Fortunately, fate hasn't brought us together to discuss such mindblowingly technical details - we're gathered around a plate of chips at Covent Garden's Rock Garden to chinwag about Howie, Dave and Fluke's reworkings of classic NEW ORDER tracks for the remix LP '(The Rest Of) New Order', out now on London.

Remix albums are everywhere, of course; everyone from Blondie to Nine Inch Nails has done one, with admittedly unpredictable results. '(The Rest Of)...', with Hardfloor, Perfecto, Shep Pettibone, Pump Panel, Armand Van Helden and K Klass also tweaking the remix knobs, is as hit-and-miss as any, but at least a New Order remix album makes logical sense.

Barny and co's outpourings throughout the '80s were the first exposure to dance music for today's generation of musicians, many of whom took their accessible innovation as a starting point for a journey deep into electronic culture. Richie Hawtin (who remixed 'Blue Monday') remembers his Dad playing him New Order - ask any techno type where they first heard 'Blue Monday' or 'Confusion' and they'll be able to tell you without hesitation.

"I used to sit and sing along like mad to their stuff when I was tripping," says Howie B, who remixed 'Age Of Consent' after discovering 'Transmission' - the track he wanted to mix - wasn't actually a New Order track (it's Joy Division). "It used to send me off somewhere else; you'd hear it mixed up with Rolling Stones and all sorts of stuff. That's why I knew all the words to 'Age Of Consent'."

"I haven't bought every record they've done," admits Clarke who did 'Everything's Gone Green', "because it wasn't 'Blue Monday' - I probably know more about Leonard Cohen and Iggy Pop than New Order. But they've always had a great sort of feel to them. It was the technology, for me anyway. They were indie, but they realised they didn't have to just use guitars, they could use a drum machine and still make it sound punky with a bit of attitude.

"Obviously 'Blue Monday' was important, quite electro for the time. I remember trying to program my first drum machine to do that and I remember breakdancing to 'Blue Monday'," he finally confesses.

"Were you any good?" Sugler demands.

"I was good at popping but no good at spinning."

"When I heard 'Blue Monday' I was into harsher electronic stuff," Sugler continues, "but they had a proper moodiness about them. I was aware of them from 'Ceremony' (their first single) onwards, but their stuff seems to take longer and longer to get into these days. Still, I can't believe how they managed to stay so cool for so long."

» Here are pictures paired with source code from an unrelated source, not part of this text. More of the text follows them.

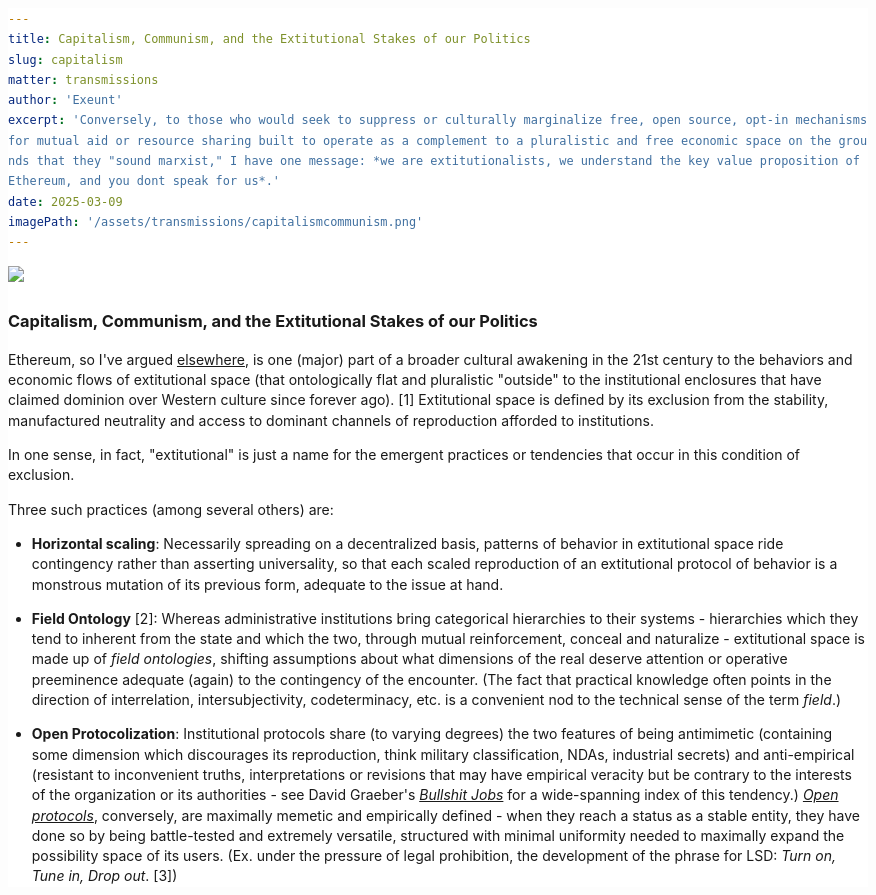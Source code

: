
 ```yaml
---
title: Capitalism, Communism, and the Extitutional Stakes of our Politics
slug: capitalism
matter: transmissions
author: 'Exeunt'
excerpt: 'Conversely, to those who would seek to suppress or culturally marginalize free, open source, opt-in mechanisms for mutual aid or resource sharing built to operate as a complement to a pluralistic and free economic space on the grounds that they "sound marxist," I have one message: *we are extitutionalists, we understand the key value proposition of Ethereum, and you dont speak for us*.'  
date: 2025-03-09
imagePath: '/assets/transmissions/capitalismcommunism.png'
---
```


![](https://github.com/oovg/quartz/blob/v4/capitalismcommunism.png?raw=true)
### Capitalism, Communism, and the Extitutional Stakes of our Politics

Ethereum, so I've argued [elsewhere](https://www.extitutional.space/Articles/Speculative-P2P-and-the-Urban-Protocol-Underground), is one (major) part of a broader cultural awakening in the 21st century to the behaviors and economic flows of extitutional space (that ontologically flat and pluralistic "outside" to the institutional enclosures that have claimed dominion over Western culture since forever ago). [1] Extitutional space is defined by its exclusion from the stability, manufactured neutrality and access to dominant channels of reproduction afforded to institutions. 

In one sense, in fact, "extitutional" is just a name for the emergent practices or tendencies that occur in this condition of exclusion. 

Three such practices (among several others) are:

- **Horizontal scaling**: Necessarily spreading on a decentralized basis, patterns of behavior in extitutional space ride contingency rather than asserting universality, so that each scaled reproduction of an extitutional protocol of behavior is a monstrous mutation of its previous form, adequate to the issue at hand.


- **Field Ontology** [2]: Whereas administrative institutions bring categorical hierarchies to their systems - hierarchies which they tend to inherent from the state and which the two, through mutual reinforcement, conceal and naturalize - extitutional space is made up of *field ontologies*, shifting assumptions about what dimensions of the real deserve attention or operative preeminence adequate (again) to the contingency of the encounter. (The fact that practical knowledge often points in the direction of interrelation, intersubjectivity, codeterminacy, etc. is a convenient nod to the technical sense of the term *field*.)


- **Open Protocolization**: Institutional protocols share (to varying degrees) the two features of being antimimetic (containing some dimension which discourages its reproduction, think military classification, NDAs, industrial secrets) and anti-empirical (resistant to inconvenient truths, interpretations or revisions that may have empirical veracity but be contrary to the interests of the organization or its authorities - see David Graeber's [*Bullshit Jobs*](https://www.are.na/block/3782579) for a wide-spanning index of this tendency.) [*Open protocols*](https://www.extitutional.space/Articles/An-Introduction-to-Open-Protocols), conversely, are maximally memetic and empirically defined - when they reach a status as a stable entity, they have done so by being battle-tested and extremely versatile, structured with minimal uniformity needed to maximally expand the possibility space of its users. (Ex. under the pressure of  legal prohibition, the development of the phrase for LSD: *Turn on, Tune in, Drop out*. [3])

"It's because they don't do interviews!" Clarke jokes, but all agree the fab foursome lost the spark of inspiration somewhere between the 'Run' single in the early '90s and the present day.

"Everyone's got the technology to do it now," reckons Clarke, "back then it was so expensive. Technology's caught up with them."

"Yeah, they were wicked about ten years ago" mutters Howie under his breath.

It soon emerges that Fluke's Sugler's the real fan - he's seen them live a handful of times and has all the records - and, was given the later track 'Spooky' to rework. "I didn't have a choice," he half grumbles, adding quickly "but it was a privilege to be asked."

Clarke's original mix, it also transpires, was rejected by Bernard Sumner - putting paid to rumours of their zero involvement in the project - because his vocals were 'too upfront'. 'That's why the vocals are backwards - he asked me to do an instrumental but there were gaps in the mix so I did a backwards one too and sent it off, and that's the one that ended up on the album!"

"What did he make of yours then?" John asks of Howie, "because that's the most upfront I've ever heard his voice."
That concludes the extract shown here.